Title: The Crown's Shadow



A random boy from Korea finds himself in another world. While traversing this foreign land, he comes face-to-face with someone who looks and sounds identical to him, like his otherworldly doppelganger. It turns out that this person is Daniel, prince of Rowen. Rowen makes the other-worlder an offer: I’ll take care of you if you become my shadow.

Having nowhere else to go, the boy accepts and is given the name Rael. Rael and Daniel trade places constantly, playing the prince’s role and sharing the burden all of that entails. This goes on for years, with no one catching on, including Daniel’s closest family. Things start to go awry, though, when the kingdom’s emperor comes for a visit.

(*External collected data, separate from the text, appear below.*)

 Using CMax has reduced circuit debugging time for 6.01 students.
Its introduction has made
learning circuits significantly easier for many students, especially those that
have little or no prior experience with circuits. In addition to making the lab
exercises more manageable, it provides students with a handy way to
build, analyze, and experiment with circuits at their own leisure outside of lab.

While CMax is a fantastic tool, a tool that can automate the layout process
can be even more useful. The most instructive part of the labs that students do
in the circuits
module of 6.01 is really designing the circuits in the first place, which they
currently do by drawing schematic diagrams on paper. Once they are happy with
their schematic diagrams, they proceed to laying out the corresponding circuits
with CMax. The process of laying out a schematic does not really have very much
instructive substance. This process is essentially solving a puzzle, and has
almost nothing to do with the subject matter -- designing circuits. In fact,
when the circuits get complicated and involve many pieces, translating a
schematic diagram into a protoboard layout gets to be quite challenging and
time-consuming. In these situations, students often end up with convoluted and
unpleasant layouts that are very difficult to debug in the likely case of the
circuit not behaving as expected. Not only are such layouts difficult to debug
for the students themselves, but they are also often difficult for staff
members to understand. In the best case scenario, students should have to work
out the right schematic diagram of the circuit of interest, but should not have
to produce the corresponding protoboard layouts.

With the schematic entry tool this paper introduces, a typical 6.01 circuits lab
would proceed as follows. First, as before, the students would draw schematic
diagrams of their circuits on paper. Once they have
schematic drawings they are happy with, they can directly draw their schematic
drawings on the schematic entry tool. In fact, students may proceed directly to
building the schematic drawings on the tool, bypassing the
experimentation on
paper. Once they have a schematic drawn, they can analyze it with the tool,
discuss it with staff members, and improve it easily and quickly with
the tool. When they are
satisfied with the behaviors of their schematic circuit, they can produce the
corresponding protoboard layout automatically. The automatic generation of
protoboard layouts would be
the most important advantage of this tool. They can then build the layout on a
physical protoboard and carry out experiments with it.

The emperor is immediately entranced by Rael, who is playing Daniel, and becomes obsessed with him. When Rael and Daniel switch back, the emperor notices immediately but only becomes more intrigued. Finally, on the day the emperor is set to leave Rowen, he goes to Daniel’s father and asks him for a single night with his son, and in exchange, he will give him trade routes and mines. It is an offer the kingdom of Rowen cannot refuse. Daniel, of course, does not want to do this, so Rael, thankful for all that Daniel has done for him, offers to go in his stead.

Rael goes and ends up spending three nights with the emperor before they part ways, and even Rael has to admit that he fell for the emperor, but he admits they may never meet again and moves on. However, he is thrust back into the emperor’s lap when Rowen is suddenly overcome by a noble uprising, and Daniel is murdered. Forced to take the role of Daniel permanently, Rael rushes to the only person he thinks can help him: emperor Lionhart.

Unfortunately, Rael doesn’t know that while the emperor is happy to open his doors to Rael, he won’t be so keen just to let him leave again.